TASK ITEM: Could you repeat all of the entries word for word, minus any pictures?

DATASET EXTRACT:
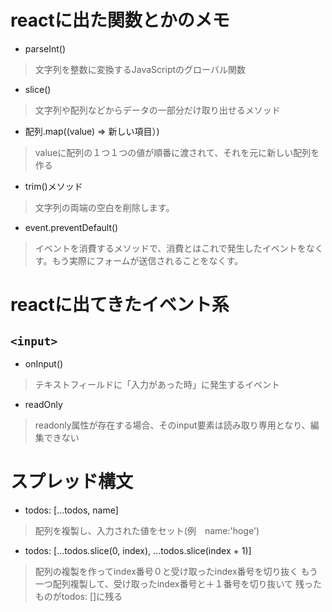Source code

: # reactに出た関数とかのメモ
- parseInt()
>文字列を整数に変換するJavaScriptのグローバル関数
- slice()
>文字列や配列などからデータの一部分だけ取り出せるメソッド
- 配列.map((value) => 新しい項目）)
>valueに配列の１つ１つの値が順番に渡されて、それを元に新しい配列を作る
- trim()メソッド
>文字列の両端の空白を削除します。
- event.preventDefault()
>イベントを消費するメソッドで、消費とはこれで発生したイベントをなくす。もう実際にフォームが送信されることをなくす。


# reactに出てきたイベント系
## `<input>`
- onInput()
>テキストフィールドに「入力があった時」に発生するイベント
- readOnly
>readonly属性が存在する場合、そのinput要素は読み取り専用となり、編集できない



# スプレッド構文
- todos: [...todos, name]
>配列を複製し、入力された値をセット(例　name:'hoge')

- todos: [...todos.slice(0, index), ...todos.slice(index + 1)]
>配列の複製を作ってindex番号０と受け取ったindex番号を切り抜く
もう一つ配列複製して、受け取ったindex番号と＋１番号を切り抜いて
残ったものがtodos: []に残る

EXPECTED ANSWER:
Source code

: # reactに出た関数とかのメモ
- parseInt()
>文字列を整数に変換するJavaScriptのグローバル関数
- slice()
>文字列や配列などからデータの一部分だけ取り出せるメソッド
- 配列.map((value) => 新しい項目）)
>valueに配列の１つ１つの値が順番に渡されて、それを元に新しい配列を作る
- trim()メソッド
>文字列の両端の空白を削除します。
- event.preventDefault()
>イベントを消費するメソッドで、消費とはこれで発生したイベントをなくす。もう実際にフォームが送信されることをなくす。


# reactに出てきたイベント系
## `<input>`
- onInput()
>テキストフィールドに「入力があった時」に発生するイベント
- readOnly
>readonly属性が存在する場合、そのinput要素は読み取り専用となり、編集できない



# スプレッド構文
- todos: [...todos, name]
>配列を複製し、入力された値をセット(例　name:'hoge')

- todos: [...todos.slice(0, index), ...todos.slice(index + 1)]
>配列の複製を作ってindex番号０と受け取ったindex番号を切り抜く
もう一つ配列複製して、受け取ったindex番号と＋１番号を切り抜いて
残ったものがtodos: []に残る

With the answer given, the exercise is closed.